Prue was wild with delight, and was about to print a letter for Randy, when it was proposed at school that the long letter from her schoolmates should be written and little Prue was invited to have a part in it.
The letter was a most amusing one, and Randy and Helen laughed heartily as they saw the characteristics of the writers, as manifest, as if each had been present.
They had taken half sheets of paper and pasted the ends together so that a long strip of writing paper was obtained. Then each friend had written and signed his contribution, and truly the result was unique. Prue had been given ample space for her part of what she termed the “party letter,” and with great care she printed it. Her spelling was phonetic.
“DEAR RANDY:—Nobudy ever had a dolly so lovely as mine you sended me. I ust tu take Tabby tu bed wiv me but now I take mi dolly. 1 day Tabby washed her hare, I meen my dollys hare I gess she thort it waz 1 of her kittns. Tabbys got tu kittns. They has not got thay ize open yet, so I tryd tu pick um opn, but arnt Prudence sed that wood be cruil. If thay cant git thay ize opn thayselfs why aint I good tu pick um opn wiv my fingus
“What will Prue do next, I wonder?” said Randy.

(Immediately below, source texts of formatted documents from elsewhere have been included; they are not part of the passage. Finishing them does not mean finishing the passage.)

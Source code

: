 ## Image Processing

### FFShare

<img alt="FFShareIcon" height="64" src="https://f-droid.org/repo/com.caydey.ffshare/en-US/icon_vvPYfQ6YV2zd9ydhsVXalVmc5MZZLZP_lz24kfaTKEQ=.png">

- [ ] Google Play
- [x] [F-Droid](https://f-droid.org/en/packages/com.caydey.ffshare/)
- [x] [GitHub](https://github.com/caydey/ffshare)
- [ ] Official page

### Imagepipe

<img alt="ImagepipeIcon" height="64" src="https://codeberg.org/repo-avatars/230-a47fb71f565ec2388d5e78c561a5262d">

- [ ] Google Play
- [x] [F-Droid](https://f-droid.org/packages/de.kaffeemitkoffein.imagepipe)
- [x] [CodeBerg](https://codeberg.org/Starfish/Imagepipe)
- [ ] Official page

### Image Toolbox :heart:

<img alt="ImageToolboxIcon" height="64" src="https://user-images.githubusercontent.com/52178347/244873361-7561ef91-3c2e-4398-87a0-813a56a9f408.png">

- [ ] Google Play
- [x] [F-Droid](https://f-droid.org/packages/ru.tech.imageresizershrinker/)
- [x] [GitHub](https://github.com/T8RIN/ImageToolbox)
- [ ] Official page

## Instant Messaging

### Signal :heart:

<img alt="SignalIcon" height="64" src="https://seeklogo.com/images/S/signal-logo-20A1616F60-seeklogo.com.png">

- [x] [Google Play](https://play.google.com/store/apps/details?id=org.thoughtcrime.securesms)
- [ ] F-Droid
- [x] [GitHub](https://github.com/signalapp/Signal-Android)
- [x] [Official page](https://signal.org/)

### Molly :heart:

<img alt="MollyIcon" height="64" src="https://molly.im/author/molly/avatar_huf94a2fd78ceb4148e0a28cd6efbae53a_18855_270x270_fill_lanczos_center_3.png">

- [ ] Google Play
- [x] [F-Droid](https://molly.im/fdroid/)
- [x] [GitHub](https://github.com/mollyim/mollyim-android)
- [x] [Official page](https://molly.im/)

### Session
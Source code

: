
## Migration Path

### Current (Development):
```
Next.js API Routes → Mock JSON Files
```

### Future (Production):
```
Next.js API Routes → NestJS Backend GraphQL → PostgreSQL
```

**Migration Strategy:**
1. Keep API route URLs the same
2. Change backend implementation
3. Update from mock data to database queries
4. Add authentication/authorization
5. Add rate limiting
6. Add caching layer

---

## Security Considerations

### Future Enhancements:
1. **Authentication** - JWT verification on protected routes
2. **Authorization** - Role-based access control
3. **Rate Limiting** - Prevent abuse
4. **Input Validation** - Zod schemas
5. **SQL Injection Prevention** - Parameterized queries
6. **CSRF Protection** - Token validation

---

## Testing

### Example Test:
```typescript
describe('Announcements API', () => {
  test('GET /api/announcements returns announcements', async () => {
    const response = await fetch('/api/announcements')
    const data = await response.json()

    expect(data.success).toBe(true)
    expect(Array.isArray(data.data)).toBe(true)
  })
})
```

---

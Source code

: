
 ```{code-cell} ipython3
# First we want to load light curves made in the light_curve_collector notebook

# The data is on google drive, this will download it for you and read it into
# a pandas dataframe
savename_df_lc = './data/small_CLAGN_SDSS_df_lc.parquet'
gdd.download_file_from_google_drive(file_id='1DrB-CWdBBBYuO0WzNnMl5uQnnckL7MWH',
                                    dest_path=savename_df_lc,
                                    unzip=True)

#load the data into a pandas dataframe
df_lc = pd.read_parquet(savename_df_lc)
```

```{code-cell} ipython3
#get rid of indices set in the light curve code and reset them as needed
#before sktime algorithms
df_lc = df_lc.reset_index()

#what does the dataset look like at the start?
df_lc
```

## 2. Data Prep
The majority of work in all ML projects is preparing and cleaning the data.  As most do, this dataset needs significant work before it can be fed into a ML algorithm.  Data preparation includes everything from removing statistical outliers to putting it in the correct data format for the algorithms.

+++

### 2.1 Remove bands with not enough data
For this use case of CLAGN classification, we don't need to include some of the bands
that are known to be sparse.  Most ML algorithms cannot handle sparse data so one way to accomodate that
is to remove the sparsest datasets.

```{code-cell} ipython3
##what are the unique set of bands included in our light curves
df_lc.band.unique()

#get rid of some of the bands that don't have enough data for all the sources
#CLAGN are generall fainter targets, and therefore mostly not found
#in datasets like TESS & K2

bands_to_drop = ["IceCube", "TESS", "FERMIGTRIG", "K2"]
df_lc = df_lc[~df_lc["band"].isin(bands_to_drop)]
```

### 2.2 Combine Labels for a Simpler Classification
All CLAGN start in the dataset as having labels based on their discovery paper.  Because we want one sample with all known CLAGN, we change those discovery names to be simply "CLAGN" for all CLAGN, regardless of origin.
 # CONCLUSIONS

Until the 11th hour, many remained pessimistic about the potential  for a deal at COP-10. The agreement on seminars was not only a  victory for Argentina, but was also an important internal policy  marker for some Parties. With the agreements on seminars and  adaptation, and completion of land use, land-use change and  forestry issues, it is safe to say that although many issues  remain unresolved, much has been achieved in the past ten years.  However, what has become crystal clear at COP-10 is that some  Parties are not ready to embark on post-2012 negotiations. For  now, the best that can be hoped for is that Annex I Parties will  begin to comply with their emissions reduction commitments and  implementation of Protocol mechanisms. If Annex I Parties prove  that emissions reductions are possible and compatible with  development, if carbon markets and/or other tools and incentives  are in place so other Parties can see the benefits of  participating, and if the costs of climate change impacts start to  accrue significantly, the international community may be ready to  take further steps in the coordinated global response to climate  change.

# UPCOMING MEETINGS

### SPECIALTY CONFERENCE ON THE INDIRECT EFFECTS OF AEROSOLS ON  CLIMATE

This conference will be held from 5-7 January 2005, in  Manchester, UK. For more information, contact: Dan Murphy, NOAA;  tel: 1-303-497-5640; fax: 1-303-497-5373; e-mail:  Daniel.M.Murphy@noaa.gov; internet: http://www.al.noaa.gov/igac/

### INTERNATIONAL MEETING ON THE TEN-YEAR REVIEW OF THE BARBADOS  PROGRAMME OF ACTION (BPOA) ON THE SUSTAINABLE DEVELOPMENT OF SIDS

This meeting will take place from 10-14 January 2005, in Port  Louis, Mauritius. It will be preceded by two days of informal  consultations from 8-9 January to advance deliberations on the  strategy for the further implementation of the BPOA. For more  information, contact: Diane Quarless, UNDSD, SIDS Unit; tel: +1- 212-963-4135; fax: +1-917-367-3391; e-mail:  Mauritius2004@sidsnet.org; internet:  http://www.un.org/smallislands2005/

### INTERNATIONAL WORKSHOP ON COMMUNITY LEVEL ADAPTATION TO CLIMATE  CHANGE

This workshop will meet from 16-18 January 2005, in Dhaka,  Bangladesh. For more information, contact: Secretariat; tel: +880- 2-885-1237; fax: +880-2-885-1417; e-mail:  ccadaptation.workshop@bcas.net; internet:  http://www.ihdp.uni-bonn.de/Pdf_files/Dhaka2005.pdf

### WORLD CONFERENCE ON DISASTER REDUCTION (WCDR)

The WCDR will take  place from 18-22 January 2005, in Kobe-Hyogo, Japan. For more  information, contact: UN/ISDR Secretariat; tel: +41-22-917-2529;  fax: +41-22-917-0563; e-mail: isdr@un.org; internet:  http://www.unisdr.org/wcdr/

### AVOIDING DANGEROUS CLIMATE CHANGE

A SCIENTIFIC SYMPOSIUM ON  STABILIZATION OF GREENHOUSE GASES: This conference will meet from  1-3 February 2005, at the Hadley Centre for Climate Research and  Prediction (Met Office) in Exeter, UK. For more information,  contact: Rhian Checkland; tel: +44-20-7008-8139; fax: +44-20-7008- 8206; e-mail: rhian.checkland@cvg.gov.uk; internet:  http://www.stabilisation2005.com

“The idea of thinking that because those little cats could not open their eyes, it would be a fine idea to ‘pick’ them open!”
Randy pitied those kittens, but she could not help laughing as she thought of Prue’s efforts to help them.
“She is probably wild to have those kittens see her new doll,” said Miss Dayton.
The long letter from her schoolmates at home had reached Randy on a stormy Saturday morning, when the wind was blowing the snow against the windows with such force that it sounded like hail. She thought of the horses harnessed to the rough snow ploughs “breaking out” the roads at home, of the pine trees laden with what looked to be giant masses of white fruit, of the snow-capped mountains and of little Prue, with hood and mittens, at play with Johnny Buffum, and she wished to be borne there by some magician, if only for a moment, that she might see it all as she had seen it, ever since she could remember.
Randy was, from the first, one of the most promising scholars at the private school which she had entered a week after her arrival in Boston, and her letters to father and mother, Aunt Prudence and to her friends at the little district school were full of enthusiasm for study and ambition to excel.